Sono bianchi perché contengono l’intero spettro del vedere e spettri interi del vivere, fantasmi (“ogni vita è angolo/con la sua inclinazione, visitato/da molti fantasmi”[22]) di divinità che ci affossano (“un Dio smemorato e folle”[23]) e ci salvano (“Quale Dio è il tuo, Giona, che lenisce/senza dire”[24]), fantasmi di chi prova a restare, ostinato, e ce la fa, camminando e pregando come in una meditazione esicastica itinerante, o in una pratica sufi (ove il corpo, nell’atto del camminare, resta sulla terra e permette all’anima di raggiungere la sfera divina), in un “esorcismo”[25] che muta, che rapisce, che restituisce.

 

Sono bianchi come il gemito di un bambino, come la lalangue di Giona (“figlio balbettante”)[26] che genera l’universo riorganizzando le lettere dell’alfabeto e “imprimendole nello pneuma”[27], nel ruah biblico (“Dentro il soffio/sospeso della tua voce”[28]), le stesse lettere con le quali Dio nel Sefer Yesirah («Il libro della creazione»[29]) aveva plasmato il creato: verbo che si fa carne. E poesia, qui.
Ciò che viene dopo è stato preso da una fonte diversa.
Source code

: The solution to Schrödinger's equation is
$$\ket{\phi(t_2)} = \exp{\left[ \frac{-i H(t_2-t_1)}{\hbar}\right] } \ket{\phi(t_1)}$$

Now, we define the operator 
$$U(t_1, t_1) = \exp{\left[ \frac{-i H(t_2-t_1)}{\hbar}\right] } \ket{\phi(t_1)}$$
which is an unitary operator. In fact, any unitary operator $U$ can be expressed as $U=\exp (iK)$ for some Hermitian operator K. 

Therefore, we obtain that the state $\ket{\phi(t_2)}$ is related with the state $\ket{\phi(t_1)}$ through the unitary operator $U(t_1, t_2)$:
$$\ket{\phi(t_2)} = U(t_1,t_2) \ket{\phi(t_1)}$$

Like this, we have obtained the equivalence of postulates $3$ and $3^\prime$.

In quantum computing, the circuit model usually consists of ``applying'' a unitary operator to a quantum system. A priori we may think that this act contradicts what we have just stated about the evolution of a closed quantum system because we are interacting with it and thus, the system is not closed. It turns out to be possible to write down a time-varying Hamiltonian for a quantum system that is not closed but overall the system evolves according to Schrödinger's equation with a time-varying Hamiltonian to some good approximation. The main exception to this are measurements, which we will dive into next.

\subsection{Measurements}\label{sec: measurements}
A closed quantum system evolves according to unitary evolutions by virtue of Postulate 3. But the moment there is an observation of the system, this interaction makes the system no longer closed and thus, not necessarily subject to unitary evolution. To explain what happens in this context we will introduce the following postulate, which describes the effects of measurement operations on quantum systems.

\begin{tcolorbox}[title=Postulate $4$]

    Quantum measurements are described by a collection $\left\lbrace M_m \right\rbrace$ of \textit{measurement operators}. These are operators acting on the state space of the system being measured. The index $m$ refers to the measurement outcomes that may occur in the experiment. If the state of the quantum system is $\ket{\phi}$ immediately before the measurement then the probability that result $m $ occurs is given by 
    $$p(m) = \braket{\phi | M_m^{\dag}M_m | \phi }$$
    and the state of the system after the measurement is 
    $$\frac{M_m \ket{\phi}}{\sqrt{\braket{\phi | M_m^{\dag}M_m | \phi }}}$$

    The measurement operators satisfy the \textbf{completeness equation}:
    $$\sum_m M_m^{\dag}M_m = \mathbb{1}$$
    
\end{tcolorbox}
Sono bianchi come le incastonature di prosa che li precedono, sezione dopo sezione: didascalie teatrali nitidissime che introducono ogni nuova scena ove non esiste simulazione (“Recitare, si sa, non è fingere”[30]), ma soltanto realtà (“siamo svegli siamo vivi”[31]), brevi interludi di segretezza, narrazioni fulminee, riflessioni e quesiti di (r)esistenza, àncore – in cui del Sarto cuce alla perfezione dati scientifici e vertigine letteraria – che impediscono di capitolare (“Fu importante inventarsi un pavimento, lì per lì, per evitare di cadere.”[32]).

 

Sono bianchi come Giona, il profeta più disubbidiente di tutti: Giona che è “colomba”. La “ionà” di Noè”[33], creatura nivea per eccellenza, in Genesi, nel Cantico dei Cantici e nei Sonetti “Dove sarò, colomba/mia?”[34]. Giona che, candidamente, scappa nella direzione opposta a quella che il Signore gli indica durante la chiamata, Giona che urla a Ninive una profezia che mai si avvera e che si adira con quel Dio che lo ha preso in giro. Giona che osa chiedere che la vita gli venga tolta (“Buona la mia morte più della mia vita” […] “È fare bene accendermi fino alla morte”[35]), e che addirittura lascia Elohìm senza risposte (“Il testo termina così, con la domanda di Dio.”[36]).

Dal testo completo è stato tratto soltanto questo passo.